RECORDS FOR PROCESSING
- - -
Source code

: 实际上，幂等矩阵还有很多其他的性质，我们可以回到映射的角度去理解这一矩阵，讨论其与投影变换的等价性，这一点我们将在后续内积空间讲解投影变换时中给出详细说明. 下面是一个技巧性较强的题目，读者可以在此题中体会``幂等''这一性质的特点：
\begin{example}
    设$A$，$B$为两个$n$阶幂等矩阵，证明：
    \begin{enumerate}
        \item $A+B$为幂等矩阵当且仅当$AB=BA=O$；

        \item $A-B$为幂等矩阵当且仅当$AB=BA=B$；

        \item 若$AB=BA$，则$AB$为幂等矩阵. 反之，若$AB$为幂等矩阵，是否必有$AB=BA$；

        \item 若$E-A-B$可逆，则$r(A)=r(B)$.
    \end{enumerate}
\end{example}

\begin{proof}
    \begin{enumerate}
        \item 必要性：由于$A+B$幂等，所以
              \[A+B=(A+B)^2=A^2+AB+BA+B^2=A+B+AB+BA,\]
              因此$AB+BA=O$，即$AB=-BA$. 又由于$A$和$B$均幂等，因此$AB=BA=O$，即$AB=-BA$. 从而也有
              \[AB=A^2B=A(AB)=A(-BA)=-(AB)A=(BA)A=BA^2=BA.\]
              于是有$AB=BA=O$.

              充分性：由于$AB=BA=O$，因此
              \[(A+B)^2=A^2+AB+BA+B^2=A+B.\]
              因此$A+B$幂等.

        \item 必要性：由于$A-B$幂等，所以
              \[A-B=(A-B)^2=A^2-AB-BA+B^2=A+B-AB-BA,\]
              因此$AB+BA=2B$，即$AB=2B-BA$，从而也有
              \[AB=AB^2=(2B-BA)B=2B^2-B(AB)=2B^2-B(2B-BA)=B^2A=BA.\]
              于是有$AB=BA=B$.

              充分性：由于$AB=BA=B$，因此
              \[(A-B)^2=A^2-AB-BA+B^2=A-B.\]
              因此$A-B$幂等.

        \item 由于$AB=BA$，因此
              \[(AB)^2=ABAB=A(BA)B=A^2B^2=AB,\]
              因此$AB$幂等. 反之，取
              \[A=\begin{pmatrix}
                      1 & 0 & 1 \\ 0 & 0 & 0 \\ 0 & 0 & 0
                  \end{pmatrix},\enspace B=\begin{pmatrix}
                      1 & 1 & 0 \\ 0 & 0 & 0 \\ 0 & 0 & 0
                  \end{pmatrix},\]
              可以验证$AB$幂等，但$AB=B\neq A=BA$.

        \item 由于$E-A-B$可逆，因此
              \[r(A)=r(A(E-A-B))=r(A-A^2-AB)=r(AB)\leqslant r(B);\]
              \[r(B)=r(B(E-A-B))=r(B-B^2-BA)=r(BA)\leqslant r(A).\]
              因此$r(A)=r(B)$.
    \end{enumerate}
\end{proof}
- - -
TASK TO COMPLETE
Whenever a line of the data above includes the word "begin", copy that line.

SOLUTION
\begin{example}
    \begin{enumerate}
\begin{proof}
    \begin{enumerate}
              \[A=\begin{pmatrix}
                  \end{pmatrix},\enspace B=\begin{pmatrix}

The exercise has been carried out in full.